Swarms, Signals, and Soft Robotics
Emergence isn't confined to the microbial or molecular. The XenoBot project, created by researchers at Tufts University and the University of Vermont, designed programmable living machines using frog stem cells. These soft-bodied organisms could move, carry payloads, and even self-replicate under certain conditions—without a central nervous system or pre-defined programming.
XenoBots operate based on emergent behavior: local rules guiding cells lead to collective, adaptive action. While the ethics of such systems remain contested, their design demonstrates the power of biological computation and decentralized control. They’re not engineered to follow orders—they're cultured to respond. Similar principles are being explored in synthetic swarms and decentralized robotic systems, including in work by roboticist Radhika Nagpal at Princeton (formerly Harvard). Her Kilobot swarm project used hundreds of simple robots to explore how local interaction rules could produce global behaviors, offering insights for everything from search-and-rescue robots to distributed sensing systems.
Designing Conditions, Not Commands
What binds these projects is not a shared technology, but a shared philosophy: the relinquishing of centralized control in favor of systemic responsiveness. Instead of predefined paths and outcomes, these designs set up interactions—among cells, materials, or agents—and let patterns emerge. This doesn’t mean giving up on intention or precision. It means designing with a different understanding of what those things look like. Rather than locking down outcomes, designers craft affordances, constraints, and parameters within which life—or something like it—can thrive. It also introduces a new model of authorship. When intelligence is distributed—across cells, sensors, or code—no single hand is in charge. Instead, design becomes a negotiation with material systems and the rules they already follow.

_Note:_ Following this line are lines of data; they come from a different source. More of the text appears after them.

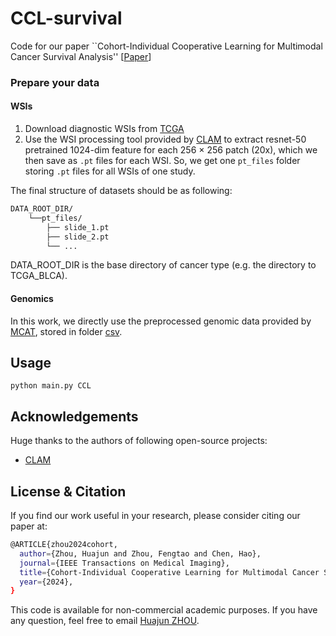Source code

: # CCL-survival

Code for our paper ``Cohort-Individual Cooperative Learning for Multimodal Cancer Survival Analysis'' [[Paper](https://ieeexplore.ieee.org/document/10669115)]


### Prepare your data
#### WSIs
1. Download diagnostic WSIs from [TCGA](https://portal.gdc.cancer.gov/)
2. Use the WSI processing tool provided by [CLAM](https://github.com/mahmoodlab/CLAM) to extract resnet-50 pretrained 1024-dim feature for each 256 $\times$ 256 patch (20x), which we then save as `.pt` files for each WSI. So, we get one `pt_files` folder storing `.pt` files for all WSIs of one study.

The final structure of datasets should be as following:
```bash
DATA_ROOT_DIR/
    └──pt_files/
        ├── slide_1.pt
        ├── slide_2.pt
        └── ...
```

DATA_ROOT_DIR is the base directory of cancer type (e.g. the directory to TCGA_BLCA).

#### Genomics
In this work, we directly use the preprocessed genomic data provided by [MCAT](https://github.com/mahmoodlab/MCAT), stored in folder [csv](./csv).

## Usage

```
python main.py CCL
```

## Acknowledgements
Huge thanks to the authors of following open-source projects:
- [CLAM](https://github.com/mahmoodlab/CLAM)

## License & Citation 
If you find our work useful in your research, please consider citing our paper at:
```bash
@ARTICLE{zhou2024cohort,
  author={Zhou, Huajun and Zhou, Fengtao and Chen, Hao},
  journal={IEEE Transactions on Medical Imaging}, 
  title={Cohort-Individual Cooperative Learning for Multimodal Cancer Survival Analysis}, 
  year={2024},
}
```
This code is available for non-commercial academic purposes. If you have any question, feel free to email [Huajun ZHOU](csehjzhou@ust.hk).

Implications for the Future of Design
As interest in regenerative systems, environmental computation, and post-anthropocentric design grows, these approaches will only become more relevant. They offer models not just for sustainability, but for adaptability and resilience—qualities increasingly urgent in the face of global instability. They also force a reevaluation of power in design. Who—or what—is in control? And what might it mean to surrender control in pursuit of more generative, entangled futures?
The lesson from emergence is clear: intelligence doesn’t need to be imposed from above. Sometimes, it’s already in the system—waiting for the right conditions to unfold.